The past few months, my colleagues and I have been working on a manuscript.  We plan to submit it to a journal where it will be, like all other articles, peer-reviewed, commented on, and (hopefully) published.  This is how it works, and it’s how it has almost always worked.

As I have the role of first-author, it has been my role to write up the majority of the manuscript.  Our field demands APA Style formatting.  This style claims to be the most neutral of all formatting styles on the market, and it strongly recommends against using anything that could bias language, such as first-person accounts, descriptive adjectives, or anecdotes.  I get it — this is science, and science should be objective.  Therefore, we ought to write about it in the most objective way possible.  But how objective is the most objective way possible?

Although APA Style, and other forms of scientific writing, aim to be objective, I’m not so sure such a thing can be achieved.  There are a variety of reasons for this, and primary among them is that writing is a naturally subjective experience.  Writing is just a fancy way to commit introspection, and introspection was more-or-less struck down in the early 20th century for being too subjective.  Introspection, as Edward Titchenor used it, was a way for a person to describe their internal machinations.  This line of research fell by the wayside when John B. Watson hit the scene, and he would go on to make some pretty convincing arguments against introspection as a tool of objectivity.  Writing, as it’s normally used, is just a way for people to record their inner monologue, which is influenced by the environment, affect, mood, and personality.

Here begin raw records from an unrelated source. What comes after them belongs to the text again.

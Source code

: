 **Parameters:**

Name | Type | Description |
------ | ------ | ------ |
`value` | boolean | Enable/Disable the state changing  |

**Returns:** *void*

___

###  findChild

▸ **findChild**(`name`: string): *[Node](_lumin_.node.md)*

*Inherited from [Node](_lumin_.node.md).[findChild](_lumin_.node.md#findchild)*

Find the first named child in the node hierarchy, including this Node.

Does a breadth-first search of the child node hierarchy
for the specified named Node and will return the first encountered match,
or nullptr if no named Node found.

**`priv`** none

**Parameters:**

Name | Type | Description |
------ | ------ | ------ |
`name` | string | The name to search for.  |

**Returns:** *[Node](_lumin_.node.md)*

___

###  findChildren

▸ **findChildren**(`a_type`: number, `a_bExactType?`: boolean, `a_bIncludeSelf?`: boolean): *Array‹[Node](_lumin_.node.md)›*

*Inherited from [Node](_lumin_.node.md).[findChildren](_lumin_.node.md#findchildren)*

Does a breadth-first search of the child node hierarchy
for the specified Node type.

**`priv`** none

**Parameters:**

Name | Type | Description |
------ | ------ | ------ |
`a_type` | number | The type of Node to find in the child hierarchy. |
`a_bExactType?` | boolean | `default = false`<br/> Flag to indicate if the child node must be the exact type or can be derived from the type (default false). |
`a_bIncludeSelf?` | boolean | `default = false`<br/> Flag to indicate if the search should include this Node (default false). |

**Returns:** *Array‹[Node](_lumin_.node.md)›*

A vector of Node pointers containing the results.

I’d say that scientific writing is about as objective as anything you might find in a history textbook.  Both historical and scientific writing are encouraged to carry no bias, be accurate, etc… but both of these media are reports of past events.  So not only are these past events available for the author’s interpretation (as objective and neutral as she/he may try to be), but they depend on documentation.  Scientists try to record everything in real time — if they manipulate a variable, they write it down.  But what if it’s not written down?  Historians want to report from primary sources — but what if there is no primary source?  These examples lead to, at best, a modest reconstruction of the past based on our best available knowledge, and at worst, guesswork.

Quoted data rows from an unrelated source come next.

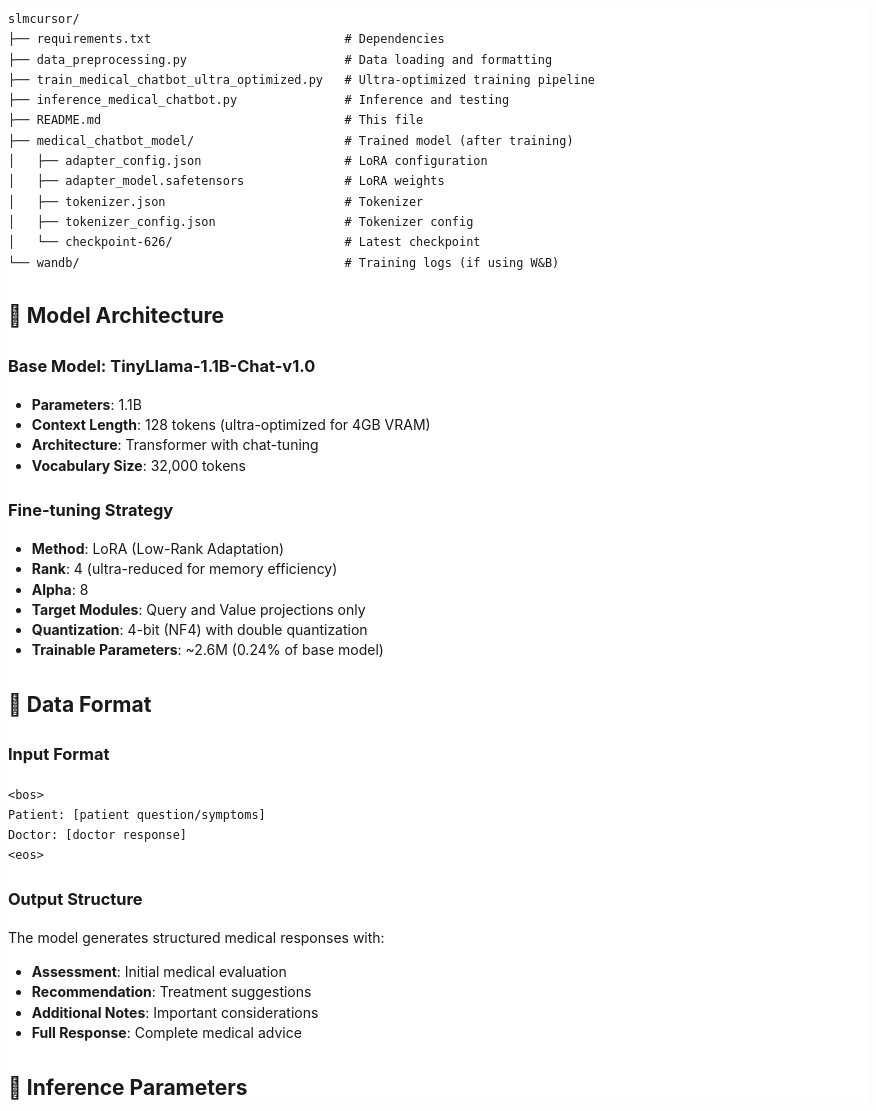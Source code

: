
 ```
slmcursor/
├── requirements.txt                           # Dependencies
├── data_preprocessing.py                      # Data loading and formatting
├── train_medical_chatbot_ultra_optimized.py   # Ultra-optimized training pipeline
├── inference_medical_chatbot.py               # Inference and testing
├── README.md                                  # This file
├── medical_chatbot_model/                     # Trained model (after training)
│   ├── adapter_config.json                    # LoRA configuration
│   ├── adapter_model.safetensors              # LoRA weights
│   ├── tokenizer.json                         # Tokenizer
│   ├── tokenizer_config.json                  # Tokenizer config
│   └── checkpoint-626/                        # Latest checkpoint
└── wandb/                                     # Training logs (if using W&B)
```

## 🔧 Model Architecture

### Base Model: TinyLlama-1.1B-Chat-v1.0
- **Parameters**: 1.1B
- **Context Length**: 128 tokens (ultra-optimized for 4GB VRAM)
- **Architecture**: Transformer with chat-tuning
- **Vocabulary Size**: 32,000 tokens

### Fine-tuning Strategy
- **Method**: LoRA (Low-Rank Adaptation)
- **Rank**: 4 (ultra-reduced for memory efficiency)
- **Alpha**: 8
- **Target Modules**: Query and Value projections only
- **Quantization**: 4-bit (NF4) with double quantization
- **Trainable Parameters**: ~2.6M (0.24% of base model)

## 📝 Data Format

### Input Format
```
<bos>
Patient: [patient question/symptoms]
Doctor: [doctor response]
<eos>
```

### Output Structure
The model generates structured medical responses with:
- **Assessment**: Initial medical evaluation
- **Recommendation**: Treatment suggestions
- **Additional Notes**: Important considerations
- **Full Response**: Complete medical advice

## 🎯 Inference Parameters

We can’t just submit numbers and equations to a journal for publication, which, in my mind, would be the only real way to be purely objective.  Authors are required to explain the data.  It’s in this explanation that things get hairy.  It would be one thing if scientists simply reported the basic relationships between numbers (i.e., this group’s mean was larger than this other group’s mean), but we’re asked to go beyond even that.  We have to prescribe a “why” to any data trend (or lack thereof).  Regardless of your thoughts on the nature of causality, it’s a pretty dangerous affair — especially if we are counting on scientific writing to be completely objective.  Scientists are going to describe data in a way that makes sense to them, and that often involves their background and history with the field.  I’m going through this now with a co-author, who has a different interpretation of our data set.  The mere fact that we have arrived to different conclusions ought to mean that we shouldn’t include any interpretation of the data in our report, if we are aiming to be objective.  After all, how objective is it if two people, who work in the same field, report the same data set differently (if only slightly)?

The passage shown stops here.